I'm happy to see that Ryan is still a bit prickly even after his return to the team. He comes up to Natalia eager to learn the results of the evidence she's processing. Natalia bristles at his abrupt tone and calls him out on it. Jonathan Togo and Eva LaRue play off each other well in this scene. I like that she doesn't let him push her around. Ryan's interpersonal skills aren't the best and I imagine sometimes he comes off as more aggressive and pushy than he means to, but it's nice to see Natalia hold her own against him. Might there still be tension from the time he reported that she left evidence in her car during a session at the shooting range in "Inside Out"?
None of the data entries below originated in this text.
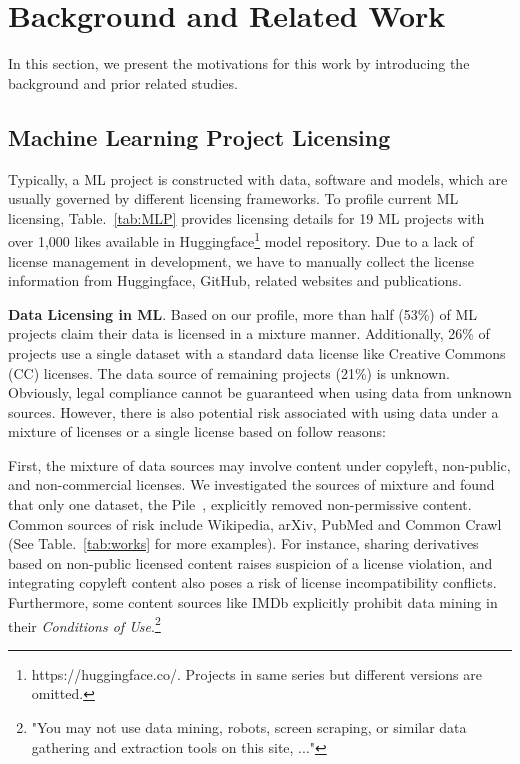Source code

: \section{Background and Related Work}
In this section, we present the motivations for this work by introducing the background and prior related studies.

\subsection{Machine Learning Project Licensing}
Typically, a ML project is constructed with data, software and models, which are usually governed by different licensing frameworks.
To profile current ML licensing, Table.~\ref{tab:MLP} provides licensing details for 19 ML projects with over 1,000 likes available in Huggingface\footnote{https://huggingface.co/. Projects in same series but different versions are omitted.} model repository.
Due to a lack of license management in development, we have to manually collect the license information from Huggingface, GitHub, related websites and publications.

\textbf{Data Licensing in ML}.
Based on our profile, more than half (53\%) of ML projects claim their data is licensed in a mixture manner.
Additionally, 26\% of projects use a single dataset with a standard data license like Creative Commons (CC) licenses.
The data source of remaining projects (21\%) is unknown.
Obviously, legal compliance cannot be guaranteed when using data from unknown sources. 
However, there is also potential risk associated with using data under a mixture of licenses or a single license based on follow reasons:

First, the mixture of data sources may involve content under copyleft, non-public, and non-commercial licenses. 
We investigated the sources of mixture and found that only one dataset, the Pile~\cite{gao2020the}, explicitly removed non-permissive content.
Common sources of risk include Wikipedia, arXiv, PubMed and Common Crawl~\cite{henderson2023foundation} (See Table.~\ref{tab:works} for more examples).
For instance, sharing derivatives based on non-public licensed content raises suspicion of a license violation, and integrating copyleft content also poses a risk of license incompatibility conflicts.
Furthermore, some content sources like IMDb explicitly prohibit data mining in their \textit{Conditions of Use}.\footnote{"You may not use data mining, robots, screen scraping, or similar data gathering and extraction tools on this site, ..."}


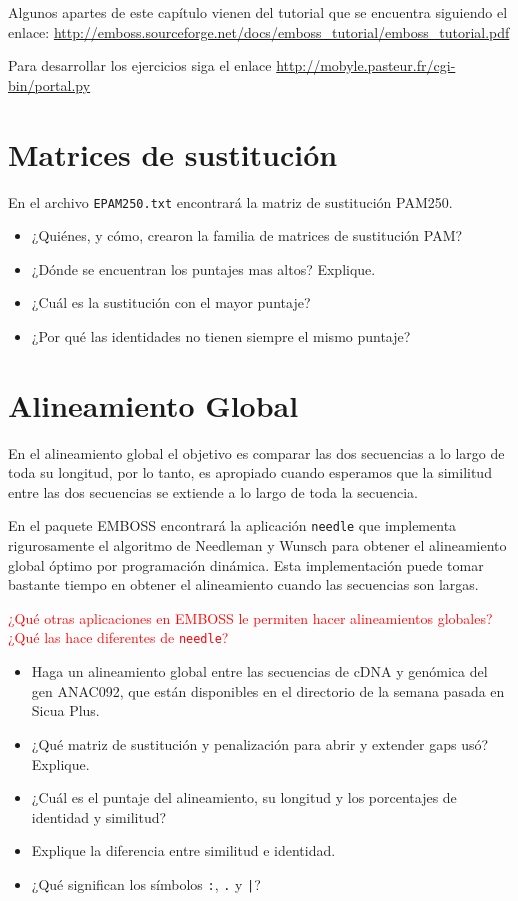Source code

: \documentclass[letter,11pt]{book}
\begin{document}
Algunos apartes de este capítulo vienen del tutorial que se encuentra siguiendo el enlace: \url{http://emboss.sourceforge.net/docs/emboss_tutorial/emboss_tutorial.pdf}

Para desarrollar los ejercicios siga el enlace \url{http://mobyle.pasteur.fr/cgi-bin/portal.py}

\section{Matrices de sustitución}

En el archivo \Verb+EPAM250.txt+ encontrará la matriz de sustitución PAM250.


{
\color{red}
\begin{itemize}
\item ¿Quiénes, y cómo, crearon la familia de matrices de sustitución PAM?
\item ¿Dónde se encuentran los puntajes mas altos? Explique.
\item ¿Cuál es la sustitución con el mayor puntaje?
\item ¿Por qué las identidades  no tienen siempre el mismo puntaje?
\end{itemize}

}


\section{Alineamiento Global}

En el alineamiento global el objetivo es comparar las dos secuencias a lo largo de toda su longitud, por lo tanto, es apropiado cuando esperamos que la similitud entre las dos secuencias se extiende a lo largo de toda la secuencia.

En el paquete EMBOSS encontrará la aplicación \Verb+needle+ que implementa rigurosamente el algoritmo de  Needleman y Wunsch \citep{Needleman1970} para obtener el alineamiento global óptimo por programación dinámica. Esta implementación puede tomar bastante tiempo en obtener el alineamiento cuando las secuencias son largas.

\textcolor{red}{¿Qué otras aplicaciones en EMBOSS le permiten hacer alineamientos globales? ¿Qué las hace diferentes de \Verb+needle+?}

{\color{red}
\begin{itemize}
\item Haga un alineamiento global entre las secuencias de cDNA y genómica del gen ANAC092, que están disponibles en el directorio de la semana pasada en Sicua Plus.
\item ¿Qué matriz de sustitución y penalización para abrir y extender gaps usó? Explique.
\item ¿Cuál es el puntaje del alineamiento, su longitud y los porcentajes de identidad y similitud?
\item Explique la diferencia entre similitud e identidad.
\item ¿Qué significan los símbolos  \Verb+:+, \Verb+.+ y \Verb+|+?
\end{itemize}
}
\end{document}
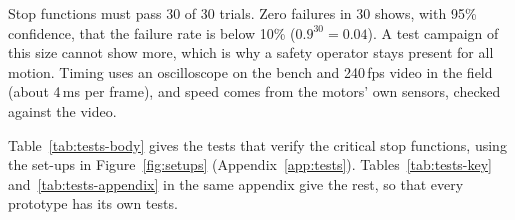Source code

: Stop functions must pass 30 of 30 trials. Zero failures in 30 shows, with 95\% confidence, that the failure rate is below 10\% ($0.9^{30} = 0.04$). A test campaign of this size cannot show more, which is why a safety operator stays present for all motion. Timing uses an oscilloscope on the bench and 240\,fps video in the field (about 4\,ms per frame), and speed comes from the motors' own sensors, checked against the video.

\label{sec:vv-tests}

Table~\ref{tab:tests-body} gives the tests that verify the critical stop functions, using the set-ups in Figure~\ref{fig:setups} (Appendix~\ref{app:tests}). Tables~\ref{tab:tests-key} and~\ref{tab:tests-appendix} in the same appendix give the rest, so that every prototype has its own tests.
If this is indeed the final episode of the season--and at presstime the WGA and AMPTP are no closer to a resolution than they were when the strike began back in November--it could be a long wait before viewers see the resolution of Horatio's family drama. Julia certainly seems to be guilty of something--it's all but certain she bribed Kathleen Newberry and Rob Mason's story about her blackmailing him into killing her husband is sure convincing. Is she also responsible for Kathleen's impending watery death? It seems possible, though one has to wonder why Julia would go to the trouble of paying Kathleen off only to devise an elaborate way to kill her. We could have a while to wait to find out if Julia is behind Kathleen's predicament, and if Calleigh and Delko will reach her in time.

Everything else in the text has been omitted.